Segment Open

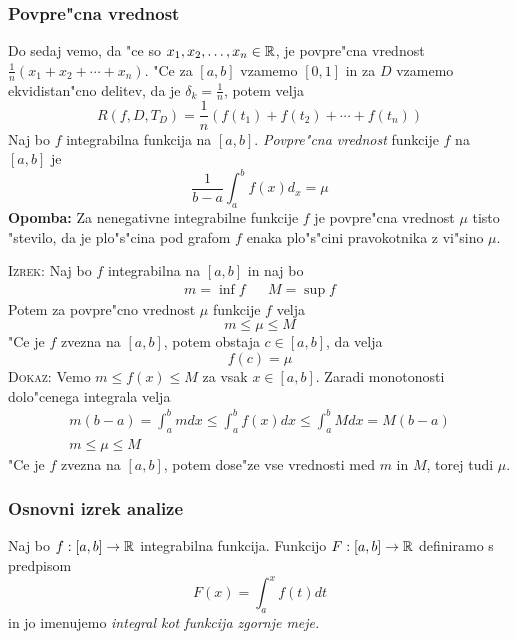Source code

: \subsubsection{Povpre"cna vrednost}
Do sedaj vemo, da "ce so $x_1, x_2, \ldots, x_n \in \mathbb{R}$, je povpre"cna vrednost $\frac{1}{n} (x_1 + x_2 + \cdots + x_n)$. "Ce za $[a, b]$ vzamemo $[0, 1]$ in za $D$ vzamemo ekvidistan"cno delitev, da je $\delta_k  = \frac{1}{n}$, potem velja
\begin{equation*}
R(f, D, T_D) = \frac{1}{n} (f(t_1) + f(t_2) + \cdots + f(t_n))
\end{equation*}
%
 Naj bo $f$ integrabilna funkcija na $[a, b]$. \emph{Povpre"cna vrednost} funkcije $f$ na $[a, b]$ je
\begin{equation*}
\dfrac{1}{b - a} \int_{a}^{b} f(x) d_x = \mu
\end{equation*}
\textbf{Opomba:} Za nenegativne integrabilne funkcije $f$ je povpre"cna vrednost $\mu$ tisto "stevilo, da je plo"s"cina pod grafom $f$ enaka plo"s"cini pravokotnika z vi"sino $\mu$.

\textsc{Izrek:} Naj bo $f$ integrabilna na $[a, b]$ in naj bo
\begin{align*}
m = \inf f && M = \sup f
\end{align*}
Potem za povpre"cno vrednost $\mu$ funkcije $f$ velja
\begin{equation*}
m \leq \mu \leq M
\end{equation*}
"Ce je $f$ zvezna na $[a, b]$, potem obstaja $c \in [a, b]$, da velja
\begin{equation*}
f(c) = \mu
\end{equation*}
\textsc{Dokaz:} Vemo $m \leq f(x) \leq M$ za vsak $x \in [a, b]$. Zaradi monotonosti dolo"cenega integrala velja
\begin{gather*}
m(b-a) = \int_a^b m dx \leq \int_a^b f(x) dx \leq \int_a^b M dx = M(b-a) \\
m \leq \mu \leq M
\end{gather*}
"Ce je $f$ zvezna na $[a, b]$, potem dose"ze vse vrednosti med $m$ in $M$, torej tudi $\mu$.
%
\subsubsection{Osnovni izrek analize}
 Naj bo $f: [a, b] \to \mathbb{R}$ integrabilna funkcija. Funkcijo $F: [a, b] \to \mathbb{R}$ definiramo s predpisom
\begin{equation*}
F(x) = \int_a^x f(t) dt
\end{equation*}
in jo imenujemo \emph{integral kot funkcija zgornje meje.}

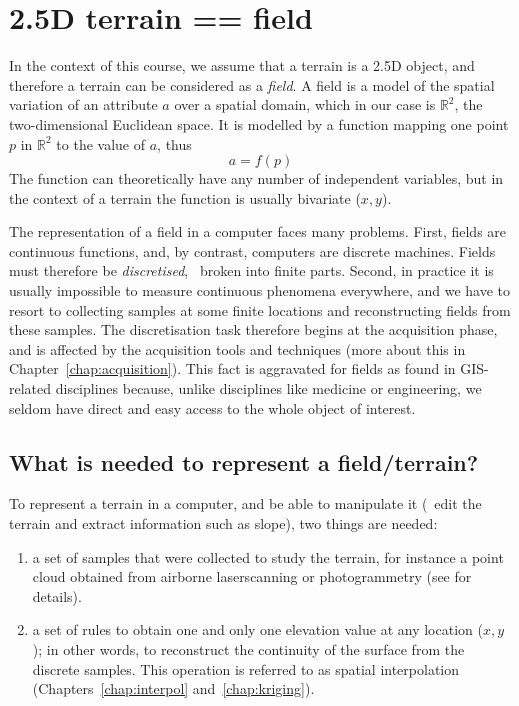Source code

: %
\section{2.5D terrain == field}

In the context of this course, we assume that a terrain is a 2.5D object, and therefore a terrain can be considered as a \emph{field}.%
A field is a model of the spatial variation of an attribute $a$ over a spatial domain, which in our case is $\mathbb{R}^2$, the two-dimensional Euclidean space.%
It is modelled by a function mapping one point $p$ in $\mathbb{R}^2$ to the value of $a$, thus 
\[
  a = f(p)
\]
The function can theoretically have any number of independent variables, but in the context of a terrain the function is usually bivariate ($x,y$).

%

The representation of a field in a computer faces many problems. 
First, fields are continuous functions, and, by contrast, computers are discrete machines. 
Fields must therefore be \emph{discretised}, \ie\ broken into finite parts.%
Second, in practice it is usually impossible to measure continuous phenomena everywhere, and we have to resort to collecting samples at some finite locations and reconstructing fields from these samples.
The discretisation task therefore begins at the acquisition phase, and is affected by the acquisition tools and techniques (more about this in Chapter~\ref{chap:acquisition}).
This fact is aggravated for fields as found in GIS-related disciplines because, unlike disciplines like medicine or engineering, we seldom have direct and easy access to the whole object of interest.


\subsection{What is needed to represent a field/terrain?}

To represent a terrain in a computer, and be able to manipulate it (\ie\ edit the terrain and extract information such as slope), two things are needed:
\begin{enumerate}
  \item a set of samples that were collected to study the terrain, for instance a point cloud obtained from airborne laserscanning or photogrammetry (see  for details).
  \item a set of rules to obtain one and only one elevation value at any location ($x,y$); in other words, to reconstruct the continuity of the surface from the discrete samples.
  This operation is referred to as spatial interpolation (Chapters~\ref{chap:interpol} and~\ref{chap:kriging}). 
\end{enumerate}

Segment Closed

TO DO:
Please reproduce every entry above exactly, but leave out the pictures.

EXPECTED ANSWER:
Source code

: \subsubsection{Povpre"cna vrednost}
Do sedaj vemo, da "ce so $x_1, x_2, \ldots, x_n \in \mathbb{R}$, je povpre"cna vrednost $\frac{1}{n} (x_1 + x_2 + \cdots + x_n)$. "Ce za $[a, b]$ vzamemo $[0, 1]$ in za $D$ vzamemo ekvidistan"cno delitev, da je $\delta_k  = \frac{1}{n}$, potem velja
\begin{equation*}
R(f, D, T_D) = \frac{1}{n} (f(t_1) + f(t_2) + \cdots + f(t_n))
\end{equation*}
%
 Naj bo $f$ integrabilna funkcija na $[a, b]$. \emph{Povpre"cna vrednost} funkcije $f$ na $[a, b]$ je
\begin{equation*}
\dfrac{1}{b - a} \int_{a}^{b} f(x) d_x = \mu
\end{equation*}
\textbf{Opomba:} Za nenegativne integrabilne funkcije $f$ je povpre"cna vrednost $\mu$ tisto "stevilo, da je plo"s"cina pod grafom $f$ enaka plo"s"cini pravokotnika z vi"sino $\mu$.

\textsc{Izrek:} Naj bo $f$ integrabilna na $[a, b]$ in naj bo
\begin{align*}
m = \inf f && M = \sup f
\end{align*}
Potem za povpre"cno vrednost $\mu$ funkcije $f$ velja
\begin{equation*}
m \leq \mu \leq M
\end{equation*}
"Ce je $f$ zvezna na $[a, b]$, potem obstaja $c \in [a, b]$, da velja
\begin{equation*}
f(c) = \mu
\end{equation*}
\textsc{Dokaz:} Vemo $m \leq f(x) \leq M$ za vsak $x \in [a, b]$. Zaradi monotonosti dolo"cenega integrala velja
\begin{gather*}
m(b-a) = \int_a^b m dx \leq \int_a^b f(x) dx \leq \int_a^b M dx = M(b-a) \\
m \leq \mu \leq M
\end{gather*}
"Ce je $f$ zvezna na $[a, b]$, potem dose"ze vse vrednosti med $m$ in $M$, torej tudi $\mu$.
%
\subsubsection{Osnovni izrek analize}
 Naj bo $f: [a, b] \to \mathbb{R}$ integrabilna funkcija. Funkcijo $F: [a, b] \to \mathbb{R}$ definiramo s predpisom
\begin{equation*}
F(x) = \int_a^x f(t) dt
\end{equation*}
in jo imenujemo \emph{integral kot funkcija zgornje meje.}

Source code

: %
\section{2.5D terrain == field}

In the context of this course, we assume that a terrain is a 2.5D object, and therefore a terrain can be considered as a \emph{field}.%
A field is a model of the spatial variation of an attribute $a$ over a spatial domain, which in our case is $\mathbb{R}^2$, the two-dimensional Euclidean space.%
It is modelled by a function mapping one point $p$ in $\mathbb{R}^2$ to the value of $a$, thus 
\[
  a = f(p)
\]
The function can theoretically have any number of independent variables, but in the context of a terrain the function is usually bivariate ($x,y$).

%

The representation of a field in a computer faces many problems. 
First, fields are continuous functions, and, by contrast, computers are discrete machines. 
Fields must therefore be \emph{discretised}, \ie\ broken into finite parts.%
Second, in practice it is usually impossible to measure continuous phenomena everywhere, and we have to resort to collecting samples at some finite locations and reconstructing fields from these samples.
The discretisation task therefore begins at the acquisition phase, and is affected by the acquisition tools and techniques (more about this in Chapter~\ref{chap:acquisition}).
This fact is aggravated for fields as found in GIS-related disciplines because, unlike disciplines like medicine or engineering, we seldom have direct and easy access to the whole object of interest.


\subsection{What is needed to represent a field/terrain?}

To represent a terrain in a computer, and be able to manipulate it (\ie\ edit the terrain and extract information such as slope), two things are needed:
\begin{enumerate}
  \item a set of samples that were collected to study the terrain, for instance a point cloud obtained from airborne laserscanning or photogrammetry (see  for details).
  \item a set of rules to obtain one and only one elevation value at any location ($x,y$); in other words, to reconstruct the continuity of the surface from the discrete samples.
  This operation is referred to as spatial interpolation (Chapters~\ref{chap:interpol} and~\ref{chap:kriging}). 
\end{enumerate}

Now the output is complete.